What Is the History of Limousin Cattle?
Originating between the 16,000 to 13,000 years ago, Limousin cattle may well have been around since the beginning of the European continent itself. Resembling the Limousin cattle, 20,000-year-old cave drawings of cattle were found in Montignac, France, in the Lascaux Caves.
In the southern central areas of France, Limousin, and Marche, the climate could be harsh and the terrain rugged. This made crop farming in the area near impossible. The Limousin cattle, due to such an environment, evolved to become hardy, adaptable breed. Further, due to the isolated nature of the areas and lack of natural resources surrounding it, the cattle could be developed with little outside genetic interference.
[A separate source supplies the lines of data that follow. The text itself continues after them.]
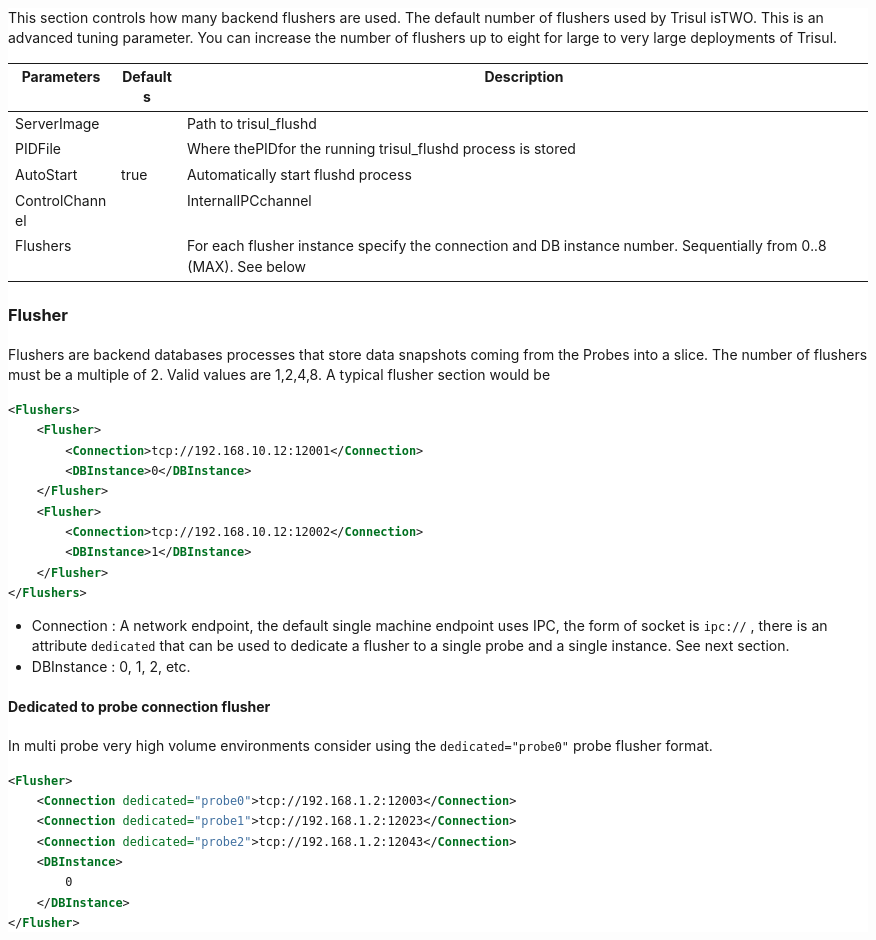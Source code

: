 This section controls how many backend flushers are used. The default number of flushers used by Trisul isTWO. This is an advanced tuning parameter. You can increase the number of flushers up to eight for large to very large deployments of Trisul.

| Parameters     | Defaults | Description        |
| -------------- | -------- | ----------------------------------------- |
| ServerImage    |          | Path to trisul_flushd                            |
| PIDFile        |          | Where thePIDfor the running trisul_flushd process is stored        |
| AutoStart      | true     | Automatically start flushd process        
| ControlChannel |          | InternalIPCchannel      |
| Flushers       |          | For each flusher instance specify the connection and DB instance number. Sequentially from 0..8 (MAX). See below |

### Flusher

Flushers are backend databases processes that store data snapshots coming from the Probes into a slice. The number of flushers must be a multiple of 2. Valid values are 1,2,4,8.   A typical flusher section would be

```xml
<Flushers>
    <Flusher>
        <Connection>tcp://192.168.10.12:12001</Connection>
        <DBInstance>0</DBInstance>
    </Flusher>
    <Flusher>
        <Connection>tcp://192.168.10.12:12002</Connection>
        <DBInstance>1</DBInstance>
    </Flusher>
</Flushers>
```

- Connection : A network endpoint, the default single machine endpoint uses IPC, the form of socket is `ipc://` , there is an attribute `dedicated` that can be used to dedicate a flusher to a single probe and a single instance. See next section. 
- DBInstance : 0, 1, 2, etc. 


#### Dedicated to probe connection flusher

In multi probe very high volume environments consider using the `dedicated="probe0"` probe flusher format.

```xml
<Flusher>
    <Connection dedicated="probe0">tcp://192.168.1.2:12003</Connection>
    <Connection dedicated="probe1">tcp://192.168.1.2:12023</Connection>
    <Connection dedicated="probe2">tcp://192.168.1.2:12043</Connection>
    <DBInstance>
        0
    </DBInstance>
</Flusher>
```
In addition to their beefing qualities, Limousin cattle earnt an excellent reputation for their sheer power. In 1698, Rene Lafarge said, “Limousin oxen were universally renown and esteemed both as beasts of burden and beef cattle." Post working life, Limousin cattle would be fattened up for slaughter.
Since then, France has developed the Limousin cattle from a working cattle breed to producing high-end beef.
Despite their impressive stature, Limousin cattle (along with all French cattle) were not allowed to be imported into the US, as France was known for the hoof-and-mouth disease. Canada, however, created a 3-step quarantine program, allowing its importation. The first bull was imported from France to Canada in 1968. Once adequately quarantined, Limousin semen could be shipped throughout the US. Later, in 1971, the first Limousin bull was finally imported into the US.
What Are the Characteristics of Limousin Cattle?
Golden-red in color, the Limousin cattle have a lighter stomach, anus, end of tail, thighs, and eye and muzzle area. However, Limousin with black genetics show variation in color. Calves of this variation start by being light fawn or brown, before maturing into a deep black.
As can be assumed from their original working nature, the Limousin cattle are large in size with a strong-boned frame. Despite their size, the Limousin cattle have short necks and small heads, with short foreheads and a board muzzle. Limousin cattle have horns that at first are horizontal, but then begin to curve upwards and forwards. They are darker at the tips with a yellow base.
Finally, Limousin bulls are known for being extremely fertile, providing excellent productivity at a low cost. They also have an excellent feed efficiency and high carcass yield, producing low-fat, tender beef.
How Much Do Limousin Cattle Weigh?
Due to their large stature, female Limousin average at around 650kg, with mature males weighing in at around 1000kg.